To facilitate collaboration between participants and support the collaborative writing of their reports, a two-day writing retreat could be organized in the month following the conference. The participants, much like us (Steve and Véronique), struggled to find time to get together, share ideas, and put their findings on paper (or in any other format that they see fit). Including dedicated time for this essential part of the project would certainly speed up the process and reinforce its importance.  

2) Formalize the project

While the recommendations above are valid on their own, they are also intrinsically linked to and reliant on another one of our recommendations, which is to formalize the project.

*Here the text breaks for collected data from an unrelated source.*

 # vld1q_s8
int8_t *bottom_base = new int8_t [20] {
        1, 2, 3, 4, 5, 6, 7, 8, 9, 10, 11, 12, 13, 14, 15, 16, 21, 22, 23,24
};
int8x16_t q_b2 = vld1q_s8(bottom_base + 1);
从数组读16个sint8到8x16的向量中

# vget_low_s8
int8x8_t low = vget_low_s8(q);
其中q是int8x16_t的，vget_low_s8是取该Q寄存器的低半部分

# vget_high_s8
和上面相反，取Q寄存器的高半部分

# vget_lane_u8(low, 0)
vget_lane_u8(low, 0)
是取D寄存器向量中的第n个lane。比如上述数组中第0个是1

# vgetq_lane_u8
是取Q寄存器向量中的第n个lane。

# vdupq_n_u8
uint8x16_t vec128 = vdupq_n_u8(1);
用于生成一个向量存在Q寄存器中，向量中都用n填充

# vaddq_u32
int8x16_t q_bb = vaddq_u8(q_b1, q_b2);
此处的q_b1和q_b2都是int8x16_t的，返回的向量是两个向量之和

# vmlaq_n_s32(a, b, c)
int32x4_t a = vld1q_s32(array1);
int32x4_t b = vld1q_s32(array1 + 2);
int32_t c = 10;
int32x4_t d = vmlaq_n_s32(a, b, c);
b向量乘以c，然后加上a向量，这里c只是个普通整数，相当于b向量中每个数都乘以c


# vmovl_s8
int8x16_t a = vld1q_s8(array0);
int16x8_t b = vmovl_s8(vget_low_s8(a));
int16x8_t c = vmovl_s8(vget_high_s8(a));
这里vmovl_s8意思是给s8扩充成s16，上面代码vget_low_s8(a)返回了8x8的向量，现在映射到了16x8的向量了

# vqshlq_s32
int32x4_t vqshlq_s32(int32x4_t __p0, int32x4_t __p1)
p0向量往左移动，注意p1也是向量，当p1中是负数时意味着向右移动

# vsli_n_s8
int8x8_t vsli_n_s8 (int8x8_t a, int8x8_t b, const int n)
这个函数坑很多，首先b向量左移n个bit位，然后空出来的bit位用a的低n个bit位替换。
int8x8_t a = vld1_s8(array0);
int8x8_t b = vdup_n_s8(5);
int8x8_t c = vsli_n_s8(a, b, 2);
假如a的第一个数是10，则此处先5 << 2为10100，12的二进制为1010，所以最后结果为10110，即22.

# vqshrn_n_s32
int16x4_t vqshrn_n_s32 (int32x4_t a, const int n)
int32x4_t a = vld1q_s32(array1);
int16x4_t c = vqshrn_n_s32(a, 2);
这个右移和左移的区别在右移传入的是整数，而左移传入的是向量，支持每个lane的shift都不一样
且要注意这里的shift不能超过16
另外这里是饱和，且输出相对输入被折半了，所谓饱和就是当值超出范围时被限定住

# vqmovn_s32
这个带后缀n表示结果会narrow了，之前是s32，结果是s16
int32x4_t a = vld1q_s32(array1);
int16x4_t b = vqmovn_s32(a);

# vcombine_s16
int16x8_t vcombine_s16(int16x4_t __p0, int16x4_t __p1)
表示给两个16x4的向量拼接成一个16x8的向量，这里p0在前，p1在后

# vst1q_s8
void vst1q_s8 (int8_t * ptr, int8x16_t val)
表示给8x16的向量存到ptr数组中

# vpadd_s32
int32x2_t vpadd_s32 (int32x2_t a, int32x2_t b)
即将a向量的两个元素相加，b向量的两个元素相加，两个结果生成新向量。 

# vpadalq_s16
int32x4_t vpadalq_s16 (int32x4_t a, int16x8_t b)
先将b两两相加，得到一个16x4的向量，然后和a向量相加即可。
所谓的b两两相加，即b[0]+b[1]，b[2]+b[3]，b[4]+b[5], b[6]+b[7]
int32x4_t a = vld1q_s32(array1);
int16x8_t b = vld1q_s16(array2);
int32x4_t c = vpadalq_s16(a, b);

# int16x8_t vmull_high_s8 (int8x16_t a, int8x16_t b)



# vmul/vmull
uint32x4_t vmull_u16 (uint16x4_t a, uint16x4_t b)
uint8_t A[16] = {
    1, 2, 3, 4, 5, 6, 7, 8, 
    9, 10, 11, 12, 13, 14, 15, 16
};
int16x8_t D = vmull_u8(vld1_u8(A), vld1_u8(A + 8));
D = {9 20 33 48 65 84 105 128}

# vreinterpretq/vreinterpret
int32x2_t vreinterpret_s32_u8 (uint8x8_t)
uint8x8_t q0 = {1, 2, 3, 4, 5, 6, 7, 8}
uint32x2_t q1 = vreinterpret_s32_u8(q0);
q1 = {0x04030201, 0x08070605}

Early in our discussions with the PCPO team, we suggested that the initiative be offered as a micro-mission or micro-assignment so that it would be perceived as a legitimate development and learning opportunity for participants and their management. The project was indeed presented that way on paper, but the reality was that it was perceived as a side-of-the-desk project for most participants, including the lead ethnographers. Therefore, we recommend to:

a. Create an official micro-assignment or special Canada School of Public Service immersive course

For the lead ethnographers and the project participants, an official registration to a course or project could ensure that appropriate time is set aside to attend training sessions, do the required readings and exercises, attend the conference, and prepare the report. That way, the project could more easily be included in learning plans and Performance Agreements, and would potentially ensure better overall engagement from participants. Indeed, due to operational constraints and conflicting priorities, some participants could not attended all training sessions, or the full 2 days of the conference, and at least one person attended the first training but did not show up afterwards, without ever formally withdrawing from the project.

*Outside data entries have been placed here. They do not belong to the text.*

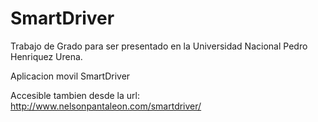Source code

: # SmartDriver
Trabajo de Grado para ser presentado en la Universidad Nacional Pedro Henriquez Urena.

Aplicacion movil SmartDriver

Accesible tambien desde la url:
http://www.nelsonpantaleon.com/smartdriver/
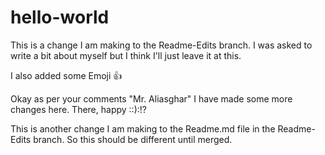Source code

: # hello-world
This is a change I am making to the Readme-Edits branch. I was asked to write a bit about myself but I think I'll just leave it at this. 

I also added some Emoji :+1:

Okay as per your comments "Mr. Aliasghar" I have made some more changes here. There, happy ::):!?

This is another change I am making to the Readme.md file in the Readme-Edits branch. So this should be different until merged. 
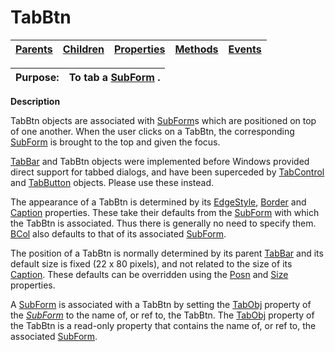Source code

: 




<h1 class="heading"><span class="name">TabBtn</span></h1>

| [Parents](../ParentLists/TabBtn.htm) | [Children](../ChildLists/TabBtn.htm) | [Properties](../PropLists/TabBtn.htm) | [Methods](../MethodLists/TabBtn.htm) | [Events](../EventLists/TabBtn.htm) |
| --- | --- | --- | --- | ---  |


| Purpose: | To tab a [SubForm](subform.md) . |
| --- | ---  |


**Description**


TabBtn objects are associated with [SubForm](subform.md)s which are positioned on top of one another. When the user clicks on a TabBtn, the corresponding [SubForm](subform.md) is brought to the top and given the focus.



[TabBar](tabbar.md) and TabBtn objects were implemented before Windows provided direct support for tabbed dialogs, and have been superceded by [TabControl](tabcontrol.md) and [TabButton](tabbutton.md) objects. Please use these instead.


The appearance of a TabBtn is determined by its [EdgeStyle](./edgestyle.md), [Border](./border.md) and [Caption](./caption.md) properties. These take their defaults from the [SubForm](subform.md) with which the TabBtn is associated. Thus there is generally no need to specify them. [BCol](./bcol.md) also defaults to that of its associated [SubForm](subform.md).


The position of a TabBtn is normally determined by its parent [TabBar](tabbar.md) and its default size is fixed (22 x 80 pixels), and not related to the size of its [Caption](./caption.md). These defaults can be overridden using the [Posn](./posn.md) and [Size](./size.md) properties.


A [SubForm](subform.md) is associated with a TabBtn by setting the [TabObj](./tabobj.md) property of the [*SubForm*](subform.md) to the name of, or ref to, the TabBtn. The [TabObj](./tabobj.md) property of the TabBtn is a read-only property that contains the name of, or ref to, the associated [SubForm](subform.md).


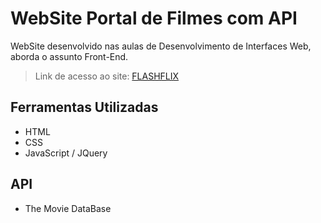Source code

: # WebSite Portal de Filmes com API
WebSite desenvolvido nas aulas de Desenvolvimento de Interfaces Web, aborda o assunto Front-End.
> Link de acesso ao site: [FLASHFLIX](link)

## Ferramentas Utilizadas
- HTML
- CSS
- JavaScript / JQuery

## API
- The Movie DataBase
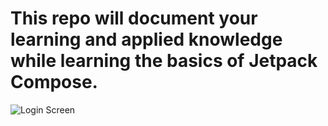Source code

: <h1>This repo will document your learning and applied knowledge while learning the basics of Jetpack Compose.</h1>

![Login Screen](image/login-screen.jpg)
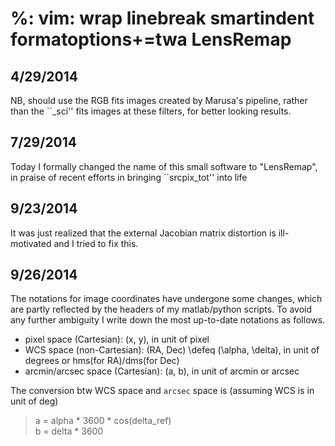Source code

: %: vim: wrap linebreak smartindent formatoptions+=twa
LensRemap
==========

4/29/2014
---------
NB, should use the RGB fits images created by Marusa's pipeline, rather than the ``_sci'' fits images at these filters, for better looking results.

7/29/2014
---------
  Today I formally changed the name of this small software to "LensRemap", in praise of recent efforts in bringing ``srcpix_tot'' into life

9/23/2014
---------
  It was just realized that the external Jacobian matrix distortion is ill-motivated and I tried to fix this.

9/26/2014
---------
The notations for image coordinates have undergone some changes, which are partly reflected by the headers of my matlab/python scripts. To avoid any further ambiguity I write down the most up-to-date notations as follows.

* pixel space (Cartesian): (x, y), in unit of pixel
* WCS space (non-Cartesian): (RA, Dec) \defeq (\alpha, \delta), in unit of degrees or hms(for RA)/dms(for Dec)
* arcmin/arcsec space (Cartesian): (a, b), in unit of arcmin or arcsec

The conversion btw WCS space and `arcsec` space is (assuming WCS is in unit of deg)<br />
> a = alpha * 3600 * cos(delta_ref)  <br />
> b = delta * 3600    <br />

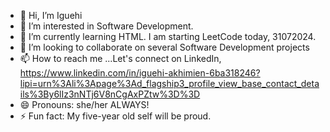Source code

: - 👋 Hi, I’m Iguehi
- 👀 I’m interested in Software Development.
- 🌱 I’m currently learning HTML. I am starting LeetCode today, 31072024.
- 💞️ I’m looking to collaborate on several Software Development projects
- 📫 How to reach me ...Let's connect on LinkedIn, https://www.linkedin.com/in/iguehi-akhimien-6ba318246?lipi=urn%3Ali%3Apage%3Ad_flagship3_profile_view_base_contact_details%3By6lIz3nNTj6V8nCgAxPZtw%3D%3D
- 😄 Pronouns: she/her ALWAYS!
- ⚡ Fun fact: My five-year old self will be proud. 

<!---
iguehiakhimie/iguehiakhimie is a ✨ special ✨ repository because its `README.md` (this file) appears on your GitHub profile.
You can click the Preview link to take a look at your changes.
--->
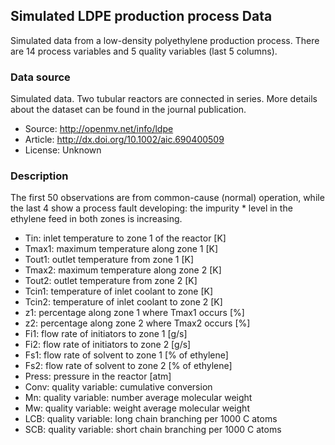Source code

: ## Simulated LDPE production process Data

Simulated data from a low-density polyethylene production process. There are 14 process variables and 5 quality variables (last 5 columns).

### Data source

Simulated data. Two tubular reactors are connected in series. More details about the dataset can be found in the journal publication. 

* Source: http://openmv.net/info/ldpe
* Article: http://dx.doi.org/10.1002/aic.690400509
* License: Unknown

### Description

The first 50 observations are from common-cause (normal) operation, while the last 4 show a process fault developing: the impurity * level in the ethylene feed in both zones is increasing.

* Tin: inlet temperature to zone 1 of the reactor [K]
* Tmax1: maximum temperature along zone 1 [K]
* Tout1: outlet temperature from zone 1 [K]
* Tmax2: maximum temperature along zone 2 [K]
* Tout2: outlet temperature from zone 2 [K]
* Tcin1: temperature of inlet coolant to zone [K]
* Tcin2: temperature of inlet coolant to zone 2 [K]
* z1: percentage along zone 1 where Tmax1 occurs [%]
* z2: percentage along zone 2 where Tmax2 occurs [%]
* Fi1: flow rate of initiators to zone 1 [g/s]
* Fi2: flow rate of initiators to zone 2 [g/s]
* Fs1: flow rate of solvent to zone 1 [% of ethylene]
* Fs2: flow rate of solvent to zone 2 [% of ethylene]
* Press: pressure in the reactor [atm]
* Conv: quality variable: cumulative conversion
* Mn: quality variable: number average molecular weight
* Mw: quality variable: weight average molecular weight
* LCB: quality variable: long chain branching per 1000 C atoms
* SCB: quality variable: short chain branching per 1000 C atoms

b. Budget for more out-of-town participants

One person participated remotely, from the Halifax regional office. Her experience provided valuable insights, but as several of the reports show, the Policy Community Conference is a unique, highly sought-after event that is worth experiencing in person. Formalizing the ethnography project could factor in the inclusion of travel expenses for one participant per province, for example. Alternatively, making the project a CSPS special course or micro-assignment would potentially allow interested non NRC participants to request that their department fund their participation to the conference.

c. Recognize participants’ involvement

Lastly, we would like to suggest that the PCPO team formally recognize the people involved in the project through a Certificate of Participation or Completion.

In addition, we would recommend that the PCPO and/or the Policy Community Co-Champions communicate with the lead ethnographers’ respective director general and assistant deputy-minister to thank them for allowing Steve and Véronique to get involved in the project.  

3) Clarify communication and leadership structure

Ideated by the PCPO team, the content of the ethnography project was designed by the lead ethnographers, Steve and Véronique. This process of co-creation was overall successful, but could be improved by:

a. Clarifying the channels of communication

At the beginning of the project, and especially from the moment the call for participants went out until the first training session, communications were all led by the PCPO team, which resulted in several back and forth between applicants and us, and sometimes delay in responding. Making the lead ethnographers the main points of contact with the applicants/participants from that early stage would have facilitated the process and eased the burden on the PCPO team.

b. Establishing leadership

The ethnography project was framed as an experimentation and process of co-creation between PCPO and the lead ethnographers. Maybe due to the fact that we were recruited shortly before the project took off and that we were designing and refining it as we went, at times it felt like there were many cooks in the kitchen. Consideration could be given to clarify the roles and responsibilities of each participants from the onset.